Abstract: Background and Objective: There are pros and cons surrounding the relationship between fat mass obesity associated (FTO) rs9939609 variants and the occurrence of obesity with regards to ethnicity and race. The Minangkabau ethnicity is unique compared to other ethnicities in Indonesia regarding its dietary pattern, in that this ethnic diet is high in fat intake and low in fibre intake. This study aimed to investigate the relationship between FTO rs9939609 variants and eating habits and food preferences among adolescent girls of Minangkabau ethnicity. Methodology: This study was a case control study and 275 adolescent girls (130 obese and 145 normal) were included. Tetra-primer amplification refractory mutation system-polymerase chain reaction (tetra-ARMS-PCR) was employed to examine genetic variants of FTO rs9939609. Eating habits were determined using an eating habits questionnaire and body mass index (BMI) was computed using the BMI Z-score (WHO). Results: This study revealed a significant relationship between genetic variants of FTO rs9939609 (TT, TA and AA genotypes) and higher BMI (p = 0.01). Those with the A allele were found to consume more fried food and have a lower intake of fruit (p<0.05) than those with the TT genotype. In the obese group, subjects with the A allele did not have a preference for a fruit-vegetable diet (p<0.05). Based on cooking method, subjects with the A allele preferred to eat less meat curry than those with TA and TT genotypes (p = 0.01). Conclusion: The genetic variants of FTO rs9939609 are associated with obesity, eating behaviour and food preferences in adolescents of Minangkabau ethnicity.
INTRODUCTION
Despite rigorous effort to prevent obesity by lifestyle changes associated with eating habits and exercise, the occurrence of obesity in all nations is still rising. The aetiology and pathogenesis of obesity are not yet fully understood, which makes therapy and prevention of obesity less effective. The risk of obesity depends on intertwined factors; i.e., genetic variants (polymorphisms) and environmental factors (diet, physical activities)1.
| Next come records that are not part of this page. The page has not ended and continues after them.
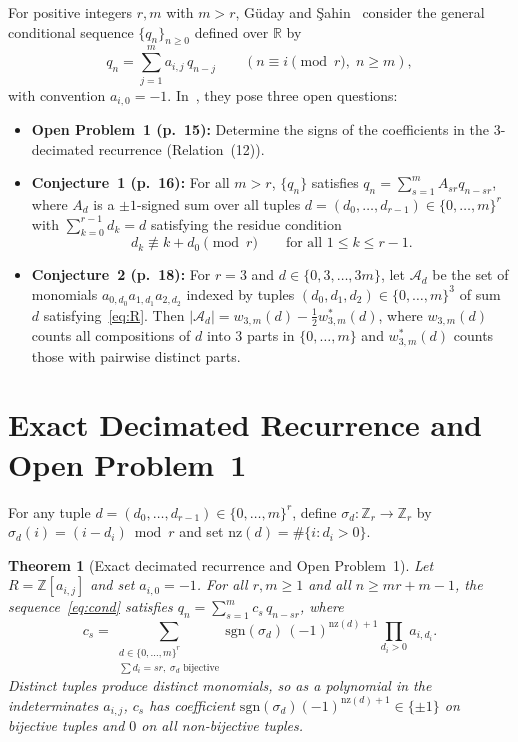 \documentclass[11pt]{article}
\newtheorem{theorem}{Theorem}
\theoremstyle{remark}
\begin{document}
For positive integers $r, m$ with $m > r$, G\"uday and \c{S}ahin~\cite{GudaySahin2026} consider the general conditional sequence $\{q_n\}_{n \ge 0}$ defined over $\mathbb{R}$ by
\begin{equation}\label{eq:cond}
q_n = \sum_{j=1}^{m} a_{i, j}\, q_{n-j} \qquad (n \equiv i \pmod{r},\; n \ge m),
\end{equation}
with convention $a_{i,0} = -1$. In~\cite[pp.~15--18]{GudaySahin2026}, they pose three open questions:
\begin{itemize}
\item \textbf{Open Problem~1 (p.~15):} Determine the signs of the coefficients in the $3$-decimated recurrence (Relation~(12)).
\item \textbf{Conjecture~1 (p.~16):} For all $m > r$, $\{q_n\}$ satisfies $q_n = \sum_{s=1}^{m} A_{sr} q_{n-sr}$, where $A_d$ is a $\pm 1$-signed sum over all tuples $d = (d_0, \dots, d_{r-1}) \in \{0, \dots, m\}^r$ with $\sum_{k=0}^{r-1} d_k = d$ satisfying the residue condition
\begin{equation}\label{eq:R}
d_k \not\equiv k + d_0 \pmod{r} \qquad \text{for all } 1 \le k \le r - 1.
\end{equation}
\item \textbf{Conjecture~2 (p.~18):} For $r = 3$ and $d \in \{0, 3, \dots, 3m\}$, let $\mathcal{A}_d$ be the set of monomials $a_{0,d_0} a_{1,d_1} a_{2,d_2}$ indexed by tuples $(d_0, d_1, d_2) \in \{0, \dots, m\}^3$ of sum $d$ satisfying~\eqref{eq:R}. Then $|\mathcal{A}_d| = w_{3,m}(d) - \tfrac{1}{2} w^*_{3,m}(d)$, where $w_{3,m}(d)$ counts all compositions of $d$ into $3$ parts in $\{0, \dots, m\}$ and $w^*_{3,m}(d)$ counts those with pairwise distinct parts.
\end{itemize}

\section{Exact Decimated Recurrence and Open Problem~1}

For any tuple $d = (d_0, \dots, d_{r-1}) \in \{0, \dots, m\}^r$, define $\sigma_d : \mathbb{Z}_r \to \mathbb{Z}_r$ by $\sigma_d(i) = (i - d_i) \bmod r$ and set $\mathrm{nz}(d) = \#\{i : d_i > 0\}$.

\begin{theorem}[Exact decimated recurrence and Open Problem~1]\label{thm:exact}
Let $R = \mathbb{Z}[a_{i,j}]$ and set $a_{i,0} = -1$. For all $r, m \ge 1$ and all $n \ge mr + m - 1$, the sequence~\eqref{eq:cond} satisfies $q_n = \sum_{s=1}^{m} c_s\, q_{n-sr}$, where
\[
c_s = \sum_{\substack{d \in \{0,\dots,m\}^r \\ \sum d_i = sr,\; \sigma_d \text{ bijective}}}
\mathrm{sgn}(\sigma_d)\, (-1)^{\mathrm{nz}(d)+1} \prod_{d_i > 0} a_{i, d_i}.
\]
Distinct tuples produce distinct monomials, so as a polynomial in the indeterminates $a_{i,j}$, $c_s$ has coefficient $\mathrm{sgn}(\sigma_d)(-1)^{\mathrm{nz}(d)+1} \in \{\pm 1\}$ on bijective tuples and $0$ on all non-bijective tuples.
\end{theorem}
\end{document}
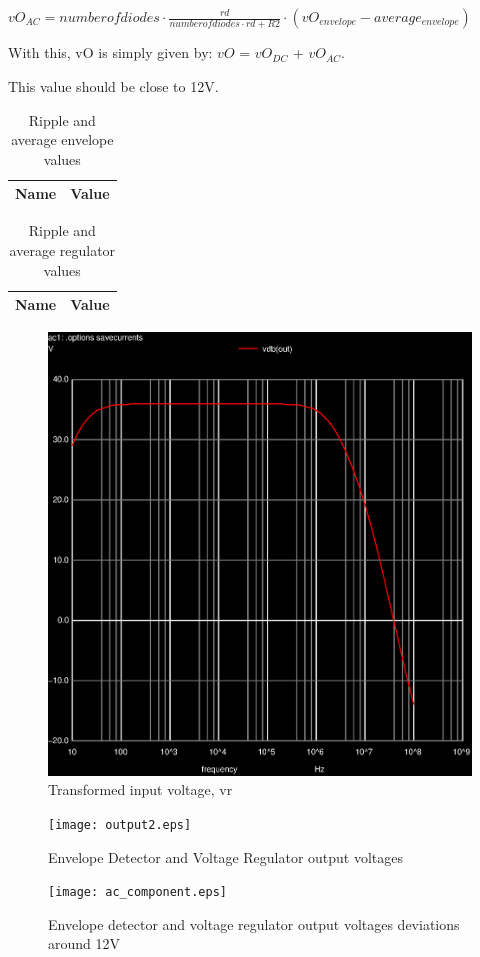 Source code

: $vO_{AC} = number of diodes \cdot \frac{rd}{number of diodes \cdot rd+R2} \cdot (vO_{envelope}-average_{envelope})$

With this, vO is simply given by: $vO$ = $vO_{DC}$ + $vO_{AC}$.

This value should be close to 12V.

\begin{table}[ht]
  \centering
  \begin{tabular}{|l|r|}
    \hline    
    {\bf Name} & {\bf Value} \\ \hline
	
  \end{tabular}
  \caption{Ripple and average envelope values}
	\label{tab:envelope}
\end{table}

\begin{table}[ht]
  \centering
  \begin{tabular}{|l|r|}
    \hline    
    {\bf Name} & {\bf Value} \\ \hline
        
  \end{tabular}
  \caption{Ripple and average regulator values} 
        \label{tab:regulator}
\end{table}     



\begin{figure}[h] \centering
\includegraphics[width=0.6\linewidth]{output.eps}
	\caption{Transformed input voltage, vr}
	\label{fig:output}
\end{figure}


\begin{figure}[h] \centering
\texttt{[image: output2.eps]}
	\caption{Envelope Detector and Voltage Regulator output voltages}
	\label{fig:output2}
\end{figure}

\begin{figure}[h] \centering                                          
\texttt{[image: ac\_component.eps]}          
	\caption{Envelope detector and voltage regulator output voltages deviations around 12V}                                   
        \label{fig:ac_dc}                                            
\end{figure}







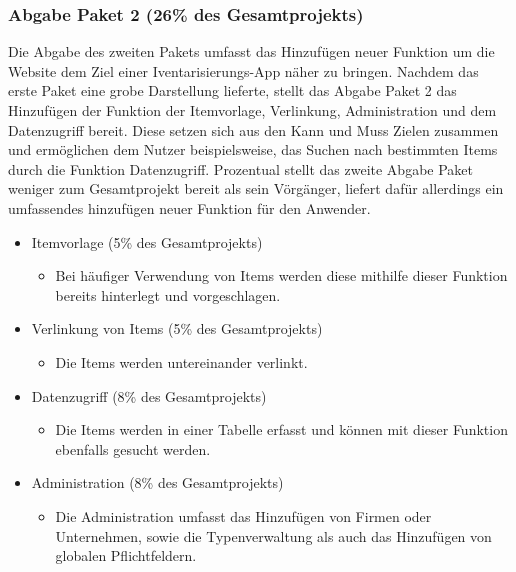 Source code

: \documentclass[11pt,a4paper]{report}
\begin{document}
\subsubsection{Abgabe Paket 2 (26\% des Gesamtprojekts)}
Die Abgabe des zweiten Pakets umfasst das Hinzufügen neuer Funktion um die Website dem Ziel einer Iventarisierungs-App näher zu bringen.
Nachdem das erste Paket eine grobe Darstellung lieferte, stellt das Abgabe Paket 2 das Hinzufügen der Funktion der Itemvorlage, Verlinkung, Administration und dem Datenzugriff bereit.
Diese setzen sich aus den Kann und Muss Zielen zusammen und ermöglichen dem Nutzer beispielsweise, das Suchen nach bestimmten Items durch die Funktion Datenzugriff.
Prozentual stellt das zweite Abgabe Paket weniger zum Gesamtprojekt bereit als sein Vörgänger, liefert dafür allerdings ein umfassendes hinzufügen neuer Funktion für den Anwender.
\begin{itemize}
\item
  Itemvorlage (5\% des Gesamtprojekts)

  \begin{itemize}
  \item
    Bei häufiger Verwendung von Items werden diese mithilfe dieser Funktion bereits hinterlegt
    und vorgeschlagen.
  \end{itemize}
  
\item
  Verlinkung von Items (5\% des Gesamtprojekts)

  \begin{itemize}
  \item
    Die Items werden untereinander verlinkt.
  \end{itemize}
  
\item
  Datenzugriff (8\% des Gesamtprojekts)

  \begin{itemize}
  \item
    Die Items werden in einer Tabelle erfasst und können mit dieser Funktion ebenfalls
    gesucht werden.
  \end{itemize}
  
\item
  Administration (8\% des Gesamtprojekts)

  \begin{itemize}
  \item
    Die Administration umfasst das Hinzufügen von Firmen oder
    Unternehmen, sowie die Typenverwaltung als auch das Hinzufügen von
    globalen Pflichtfeldern.
  \end{itemize}
  
\end{itemize}
\end{document}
The National Basic Health Research2 study revealed that in West Sumatera, which is predominated by the Minangkabau ethnic group, the prevalence of obesity is 10.8% or similar to the national prevalence, 8.3% obese and 2.5% very obese. In terms of dietary patterns, Lipoeto et al.3 reported that the Minangkabau ethnic group is unique among other ethnicities in Indonesia with diets mainly consisting of steamed rice as a source of carbohydrates, fish, coconut, vegetables and chili, with slight differences between breakfast, lunch and dinner. Almost all Minangkabau food items are cooked with coconut milk and spices (garlic, turmeric, onion, ginger and chili).
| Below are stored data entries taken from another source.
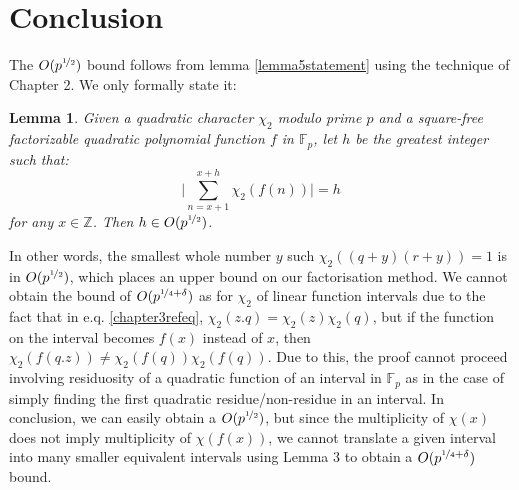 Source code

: \documentclass{report}
\newtheorem*{lemma*}{Lemma}
\begin{document}
\section{Conclusion}
%
The $O(p^{\nicefrac{1}{2}})$ bound follows from lemma \ref{lemma5statement} using the technique of Chapter 2. We only formally state it:
\begin{lemma*}
Given a quadratic character $\chi_2$ modulo prime $p$ and a square-free factorizable quadratic polynomial function $f$ in $\mathbb{F}_p$, let $h$ be the greatest integer such that:
\[\bigg\lvert\sum\limits_{n=x+1}^{x+h}\chi_2(f(n))\bigg\rvert=h\]
 for any $x\in\mathbb{Z}$. Then $h\in O(p^{\nicefrac{1}{2}})$.
\end{lemma*}
In other words, the smallest whole number $y$ such $\chi_2((q+y)(r+y))=1$ is in $O(p^{\nicefrac{1}{2}})$, which places an upper bound on our factorisation method.
We cannot obtain the bound of $O(p^{\nicefrac{1}{4}+\delta})$ as for $\chi_2$ of linear function intervals due to the fact that in e.q. \ref{chapter3refeq}, $\chi_2(z.q)=\chi_2(z)\chi_2(q)$, but if the function on the interval becomes $f(x)$ instead of $x$, then $\chi_2(f(q.z))\neq \chi_2(f(q))\chi_2(f(q))$. Due to this, the proof cannot proceed involving residuosity of a quadratic function of an interval in $\mathbb{F}_p$ as in the case of simply finding the first quadratic residue/non-residue in an interval. In conclusion, we can easily obtain a $O(p^{\nicefrac{1}{2}})$, but since the multiplicity of $\chi(x)$ does not imply multiplicity of $\chi(f(x))$, we cannot translate a given interval into many smaller equivalent intervals using Lemma 3 to obtain a $O(p^{\nicefrac{1}{4}+\delta})$ bound.
%
%
%
%
%
\end{document}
Genes can interact with other genes or with external factors (diet) to contribute to increased body fat. Previous studies found that genes play a role in nutrient-specific choices and eating preferences4. Genetic variations may explain individual-specificities in food preferences, nutritional requirements and dietary responses among individuals5.
The occurrence of obesity tends to be conferred by increased energy intake and increased hunger/reduced satiety instead of changes to energy outflow or less exercise in humans6. Fat mass and obesity-associated protein (FTO) is explicitly found in the nucleus of cells in nearly all human tissues7. The hypothalamus is the area where its highest expression levels are observed. This appetite-control zone plays an important role in sensitivity to satiety, food responsiveness and eating behaviour8.
Time for meals, food intake and food preferences are affected by an intricate relationship among physiological, psychological, social and genetic factors9. Food intake and choices are mainly determined by food preferences. Food preferences are the result of a complex relationship between genetic and external factors that drive variations in individuals; for instance, children are dubious and picky about food and their food preferences10. This preference is reinforced by a clear genetic stimulus of appetite features in children11.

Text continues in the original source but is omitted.